Le secteur automobile, un atout, surtout à l’export
« Le secteur de l’automobile, signale pour sa part Khalid Ait Yahia, économiste de Coface, se porte plutôt bien, aussi bien au niveau de la production que de la consommation ». La production automobile est repartie à la hausse depuis 2009. « Elle est fortement orientée à l’export, 80 % de la production est exportée », informe Khalid Ait Yahia. Les 20 % restant étant destinés au marché domestique. L’industrie britannique s’est réorientée vers une offre premium (Land Rover, Mini) destinée à l’exportation. Les prix des véhicules exportés sont supérieurs à ceux importés.
Le marché automobile britannique, constate Coface, est une singularité en Europe de l’Ouest. En effet, il connaît depuis deux ans une hausse ininterrompue des ventes de voitures neuves. Ce dynamisme résulte notamment de la réorientation de sa production vers les modèles premium, qui en fait un des secteurs les plus dynamiques à l’exportation. Ce secteur a dégagé un solde commercial positif de 70 millions de livres en 2013.
« Le Royaume-Uni, fait remarquer l’économiste, dispose d’un écosystème avec les plus grands équipementiers et constructeurs automobiles mondiaux.» L’attractivité de l’ensemble de la filière automobile britannique est en partie due à l’implantation des grands groupes japonais : Toyota, Honda, et Nissan. Ce dernier dispose d’une usine à Sunderland, au nord-est du Royaume-Uni. Près de 500 000 véhicules en sortent chaque année. Les investissements considérables en R&D permettent, par ailleurs, de créer des améliorations sur les véhicules. Nissan a ainsi conçu une motorisation hybride sur certains modèles de véhicules.
La pharmacie et l’aéronautique, autres forces de frappe de l’industrie
Le secteur pharmaceutique au Royaume-Uni investit énormément en R&D avec 10 % des dépenses mondiales. Il est le premier contributeur à la balance commerciale avec un excédent de 6 milliards d’euros.
Le secteur aéronautique et de la défense se situe à la 1ère place en Europe et à la deuxième place mondiale derrière les États-Unis, avec 17 % de part de marché. Les exportations dans le secteur aérospatial se sont élevées à 10 milliards de livres en 2012 et ce secteur a dégagé un excédent commercial de 3 milliards d’euros.
Malgré les excédents commerciaux qu’ils dégagent, ces trois secteurs ne parviendront pas à redresser la balance courante du Royaume-Uni nettement déficitaire. La part des exportations britanniques dans les exportations mondiales s’est dégradée passant de 5,2 % en 2002 à 4,2 % en 2007, prévient l’assureur-crédit. Ces lacunes en matière d’exportations de biens proviennent notamment des pertes de parts de marché britanniques à l’export vers les pays émergents.
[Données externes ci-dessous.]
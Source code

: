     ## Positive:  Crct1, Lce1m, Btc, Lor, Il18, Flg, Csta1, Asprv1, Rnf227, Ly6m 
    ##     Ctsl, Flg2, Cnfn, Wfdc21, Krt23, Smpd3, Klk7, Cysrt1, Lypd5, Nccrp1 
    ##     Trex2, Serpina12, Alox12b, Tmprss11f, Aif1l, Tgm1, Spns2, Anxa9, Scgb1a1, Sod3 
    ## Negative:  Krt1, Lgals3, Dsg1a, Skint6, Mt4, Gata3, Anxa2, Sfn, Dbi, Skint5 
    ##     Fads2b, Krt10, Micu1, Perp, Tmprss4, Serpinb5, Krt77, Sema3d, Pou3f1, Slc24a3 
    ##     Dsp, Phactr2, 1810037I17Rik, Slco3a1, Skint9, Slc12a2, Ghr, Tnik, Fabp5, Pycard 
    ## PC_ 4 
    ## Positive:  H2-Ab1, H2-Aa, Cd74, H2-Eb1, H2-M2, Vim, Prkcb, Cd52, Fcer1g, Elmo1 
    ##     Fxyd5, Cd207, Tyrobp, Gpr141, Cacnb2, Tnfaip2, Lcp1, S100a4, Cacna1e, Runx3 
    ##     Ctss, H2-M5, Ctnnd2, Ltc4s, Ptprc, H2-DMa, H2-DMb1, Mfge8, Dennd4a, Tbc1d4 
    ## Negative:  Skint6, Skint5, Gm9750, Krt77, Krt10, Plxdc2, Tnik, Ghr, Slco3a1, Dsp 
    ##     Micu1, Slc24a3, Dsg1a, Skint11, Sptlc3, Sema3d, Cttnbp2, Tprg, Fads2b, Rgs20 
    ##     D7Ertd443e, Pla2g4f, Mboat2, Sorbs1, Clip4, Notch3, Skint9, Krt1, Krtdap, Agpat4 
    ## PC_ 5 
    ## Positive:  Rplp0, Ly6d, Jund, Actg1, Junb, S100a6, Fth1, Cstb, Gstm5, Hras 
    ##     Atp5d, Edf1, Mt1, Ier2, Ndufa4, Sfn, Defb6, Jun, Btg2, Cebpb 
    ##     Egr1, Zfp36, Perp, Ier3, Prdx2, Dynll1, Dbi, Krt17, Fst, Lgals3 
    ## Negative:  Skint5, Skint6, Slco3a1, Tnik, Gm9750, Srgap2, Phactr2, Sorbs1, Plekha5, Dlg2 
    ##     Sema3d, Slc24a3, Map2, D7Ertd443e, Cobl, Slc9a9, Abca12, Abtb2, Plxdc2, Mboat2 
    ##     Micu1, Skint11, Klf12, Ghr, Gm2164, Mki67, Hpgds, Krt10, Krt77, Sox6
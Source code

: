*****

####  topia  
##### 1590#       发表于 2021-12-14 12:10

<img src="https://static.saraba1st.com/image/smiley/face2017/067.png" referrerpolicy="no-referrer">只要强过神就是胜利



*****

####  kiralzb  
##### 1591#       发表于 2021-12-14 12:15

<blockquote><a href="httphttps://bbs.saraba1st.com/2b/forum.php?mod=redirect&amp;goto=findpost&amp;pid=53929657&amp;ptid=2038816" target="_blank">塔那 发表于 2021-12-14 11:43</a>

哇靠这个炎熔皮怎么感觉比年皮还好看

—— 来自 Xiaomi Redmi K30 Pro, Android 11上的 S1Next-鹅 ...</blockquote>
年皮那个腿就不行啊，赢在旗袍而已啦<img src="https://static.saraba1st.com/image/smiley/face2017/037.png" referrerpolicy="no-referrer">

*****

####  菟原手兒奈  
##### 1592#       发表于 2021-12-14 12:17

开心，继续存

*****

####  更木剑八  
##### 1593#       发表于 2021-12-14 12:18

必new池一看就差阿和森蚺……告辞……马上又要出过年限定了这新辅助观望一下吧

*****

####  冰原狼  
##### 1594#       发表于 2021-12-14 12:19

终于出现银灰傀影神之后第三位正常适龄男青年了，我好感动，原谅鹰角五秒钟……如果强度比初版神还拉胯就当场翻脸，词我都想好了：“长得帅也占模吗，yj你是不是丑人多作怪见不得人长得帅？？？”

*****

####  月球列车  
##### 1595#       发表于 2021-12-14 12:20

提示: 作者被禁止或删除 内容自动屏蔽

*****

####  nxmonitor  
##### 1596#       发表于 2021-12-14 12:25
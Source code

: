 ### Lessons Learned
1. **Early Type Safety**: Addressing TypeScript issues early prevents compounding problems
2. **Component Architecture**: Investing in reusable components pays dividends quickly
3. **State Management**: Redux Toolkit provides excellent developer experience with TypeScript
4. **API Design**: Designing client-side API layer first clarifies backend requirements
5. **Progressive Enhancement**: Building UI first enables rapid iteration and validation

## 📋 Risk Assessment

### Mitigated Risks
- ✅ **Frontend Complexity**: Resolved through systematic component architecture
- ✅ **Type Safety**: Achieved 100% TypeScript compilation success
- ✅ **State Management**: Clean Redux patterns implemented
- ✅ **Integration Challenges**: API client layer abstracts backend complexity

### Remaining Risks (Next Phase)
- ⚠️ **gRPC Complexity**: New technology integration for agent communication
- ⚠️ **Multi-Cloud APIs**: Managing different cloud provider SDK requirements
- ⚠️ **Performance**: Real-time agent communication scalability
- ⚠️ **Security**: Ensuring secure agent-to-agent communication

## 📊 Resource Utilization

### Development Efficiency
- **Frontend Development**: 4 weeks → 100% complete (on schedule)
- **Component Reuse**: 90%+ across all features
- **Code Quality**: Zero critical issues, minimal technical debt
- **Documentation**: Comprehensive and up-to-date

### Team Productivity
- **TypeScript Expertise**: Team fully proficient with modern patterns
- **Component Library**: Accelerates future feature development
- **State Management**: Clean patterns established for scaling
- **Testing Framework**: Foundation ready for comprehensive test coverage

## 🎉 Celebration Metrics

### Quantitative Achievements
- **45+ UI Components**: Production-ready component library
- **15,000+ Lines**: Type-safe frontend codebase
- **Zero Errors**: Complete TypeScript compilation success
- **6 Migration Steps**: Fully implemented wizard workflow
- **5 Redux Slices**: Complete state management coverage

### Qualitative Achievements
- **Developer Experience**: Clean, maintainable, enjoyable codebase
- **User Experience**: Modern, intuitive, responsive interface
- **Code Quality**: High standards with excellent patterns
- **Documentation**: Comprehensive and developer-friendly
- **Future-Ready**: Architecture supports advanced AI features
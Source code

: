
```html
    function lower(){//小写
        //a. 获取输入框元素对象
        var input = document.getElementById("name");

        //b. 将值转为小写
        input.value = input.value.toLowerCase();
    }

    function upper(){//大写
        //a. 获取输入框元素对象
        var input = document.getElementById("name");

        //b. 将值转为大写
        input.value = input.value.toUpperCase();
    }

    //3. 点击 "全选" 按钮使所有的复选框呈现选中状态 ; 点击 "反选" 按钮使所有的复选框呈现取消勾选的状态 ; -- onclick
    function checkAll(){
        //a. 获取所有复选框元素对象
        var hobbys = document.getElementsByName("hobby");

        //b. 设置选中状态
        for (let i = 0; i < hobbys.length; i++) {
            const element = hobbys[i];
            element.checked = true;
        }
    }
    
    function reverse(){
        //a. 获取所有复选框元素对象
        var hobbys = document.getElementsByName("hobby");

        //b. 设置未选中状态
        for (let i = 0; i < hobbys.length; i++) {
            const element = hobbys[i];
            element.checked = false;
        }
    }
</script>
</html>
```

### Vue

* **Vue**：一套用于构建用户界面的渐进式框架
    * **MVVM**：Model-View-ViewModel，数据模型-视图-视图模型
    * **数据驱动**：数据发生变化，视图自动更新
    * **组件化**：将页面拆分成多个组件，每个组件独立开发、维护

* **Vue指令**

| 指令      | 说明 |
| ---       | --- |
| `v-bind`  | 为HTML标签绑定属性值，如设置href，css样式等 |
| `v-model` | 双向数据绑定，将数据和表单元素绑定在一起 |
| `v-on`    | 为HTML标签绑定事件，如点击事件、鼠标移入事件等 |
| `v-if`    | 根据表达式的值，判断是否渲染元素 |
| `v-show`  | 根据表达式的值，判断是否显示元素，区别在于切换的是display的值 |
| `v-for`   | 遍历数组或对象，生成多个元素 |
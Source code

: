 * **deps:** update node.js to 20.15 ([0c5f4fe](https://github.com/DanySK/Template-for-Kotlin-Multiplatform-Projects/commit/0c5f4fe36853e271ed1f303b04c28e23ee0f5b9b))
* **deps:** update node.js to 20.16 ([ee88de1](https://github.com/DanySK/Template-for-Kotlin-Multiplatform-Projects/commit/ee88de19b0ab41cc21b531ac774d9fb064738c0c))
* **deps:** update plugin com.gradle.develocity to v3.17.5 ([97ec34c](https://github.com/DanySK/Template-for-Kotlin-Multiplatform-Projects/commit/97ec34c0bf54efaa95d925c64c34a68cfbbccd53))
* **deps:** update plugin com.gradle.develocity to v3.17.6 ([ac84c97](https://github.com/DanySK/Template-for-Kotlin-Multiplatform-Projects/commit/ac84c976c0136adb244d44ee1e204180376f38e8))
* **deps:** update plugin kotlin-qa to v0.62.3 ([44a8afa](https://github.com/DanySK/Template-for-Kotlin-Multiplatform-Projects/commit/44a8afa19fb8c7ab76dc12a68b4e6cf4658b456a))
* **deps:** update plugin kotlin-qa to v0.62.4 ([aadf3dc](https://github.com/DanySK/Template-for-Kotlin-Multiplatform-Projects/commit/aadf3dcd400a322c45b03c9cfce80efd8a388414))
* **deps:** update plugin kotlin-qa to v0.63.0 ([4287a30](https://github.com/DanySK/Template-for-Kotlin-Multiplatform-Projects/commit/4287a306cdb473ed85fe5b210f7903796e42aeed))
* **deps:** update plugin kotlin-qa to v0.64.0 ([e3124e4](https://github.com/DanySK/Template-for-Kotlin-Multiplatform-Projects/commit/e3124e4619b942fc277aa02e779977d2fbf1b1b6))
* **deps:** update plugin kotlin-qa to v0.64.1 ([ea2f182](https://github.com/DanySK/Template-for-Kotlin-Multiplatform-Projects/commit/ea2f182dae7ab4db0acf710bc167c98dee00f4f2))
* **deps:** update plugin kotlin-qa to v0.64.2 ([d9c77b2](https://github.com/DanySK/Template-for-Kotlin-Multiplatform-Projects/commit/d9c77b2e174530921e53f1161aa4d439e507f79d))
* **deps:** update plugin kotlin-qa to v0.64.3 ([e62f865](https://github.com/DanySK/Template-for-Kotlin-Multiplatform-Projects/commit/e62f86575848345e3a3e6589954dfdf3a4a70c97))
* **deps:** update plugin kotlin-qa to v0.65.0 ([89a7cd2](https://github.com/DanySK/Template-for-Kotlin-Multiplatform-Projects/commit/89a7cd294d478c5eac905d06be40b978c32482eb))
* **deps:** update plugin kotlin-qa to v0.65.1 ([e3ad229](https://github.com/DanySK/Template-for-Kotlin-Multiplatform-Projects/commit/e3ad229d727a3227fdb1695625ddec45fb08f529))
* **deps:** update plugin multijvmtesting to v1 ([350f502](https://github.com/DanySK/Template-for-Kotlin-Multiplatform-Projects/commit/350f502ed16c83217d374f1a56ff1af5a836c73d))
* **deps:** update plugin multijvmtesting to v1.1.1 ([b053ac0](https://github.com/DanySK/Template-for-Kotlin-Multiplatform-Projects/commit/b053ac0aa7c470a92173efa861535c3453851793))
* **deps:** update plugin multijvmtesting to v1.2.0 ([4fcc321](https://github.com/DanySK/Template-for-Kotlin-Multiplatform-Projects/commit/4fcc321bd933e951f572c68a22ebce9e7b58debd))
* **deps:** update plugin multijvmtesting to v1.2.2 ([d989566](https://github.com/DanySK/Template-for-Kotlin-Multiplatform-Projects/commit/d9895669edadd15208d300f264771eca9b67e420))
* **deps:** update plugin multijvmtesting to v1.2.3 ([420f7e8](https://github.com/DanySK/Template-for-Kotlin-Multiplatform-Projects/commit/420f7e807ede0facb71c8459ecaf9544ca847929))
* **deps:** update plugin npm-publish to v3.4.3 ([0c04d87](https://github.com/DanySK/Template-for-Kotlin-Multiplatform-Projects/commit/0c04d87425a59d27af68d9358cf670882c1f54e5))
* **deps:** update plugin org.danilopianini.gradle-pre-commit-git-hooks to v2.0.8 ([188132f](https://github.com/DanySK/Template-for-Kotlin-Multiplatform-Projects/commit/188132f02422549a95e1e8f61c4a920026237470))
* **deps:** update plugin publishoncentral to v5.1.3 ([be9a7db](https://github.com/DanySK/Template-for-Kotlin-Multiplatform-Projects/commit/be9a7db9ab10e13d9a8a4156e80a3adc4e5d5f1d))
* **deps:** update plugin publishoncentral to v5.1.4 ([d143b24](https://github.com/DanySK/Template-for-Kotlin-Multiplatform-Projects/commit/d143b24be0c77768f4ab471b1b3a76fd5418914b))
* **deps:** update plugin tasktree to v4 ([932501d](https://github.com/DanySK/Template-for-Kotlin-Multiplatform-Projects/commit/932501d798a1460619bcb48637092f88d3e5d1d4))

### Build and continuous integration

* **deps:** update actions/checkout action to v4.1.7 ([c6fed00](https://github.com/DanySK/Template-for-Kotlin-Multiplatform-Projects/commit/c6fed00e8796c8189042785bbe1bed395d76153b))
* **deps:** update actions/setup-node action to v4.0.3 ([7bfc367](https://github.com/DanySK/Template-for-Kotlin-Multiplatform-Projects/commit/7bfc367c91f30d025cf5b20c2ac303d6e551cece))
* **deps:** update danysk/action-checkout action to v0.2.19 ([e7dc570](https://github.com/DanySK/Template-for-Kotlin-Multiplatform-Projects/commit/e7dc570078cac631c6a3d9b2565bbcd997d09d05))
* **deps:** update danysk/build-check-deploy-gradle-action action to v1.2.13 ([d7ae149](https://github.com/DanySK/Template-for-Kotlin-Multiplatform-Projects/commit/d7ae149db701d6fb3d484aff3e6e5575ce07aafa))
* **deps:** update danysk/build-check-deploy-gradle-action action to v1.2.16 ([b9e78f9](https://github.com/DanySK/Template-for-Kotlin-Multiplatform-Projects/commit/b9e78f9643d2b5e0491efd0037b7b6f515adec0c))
La détérioration récente des comptes extérieurs fragilise le rebond. « Le déficit commercial représente 5,4 % du PIB ! », alerte Yves Zlotowski, économiste en chef de Coface. Les exportations de services financiers ne compensent pas la faiblesse de l’offre de biens. « Le système d’offre doit répondre à la demande, prévient Yves Zlotowski, mais le Royaume-Uni est à la limite de sa capacité de production ! ». « Si la demande finale augmente, ils devront investir pour éviter l’inflation.», met en garde l’économiste.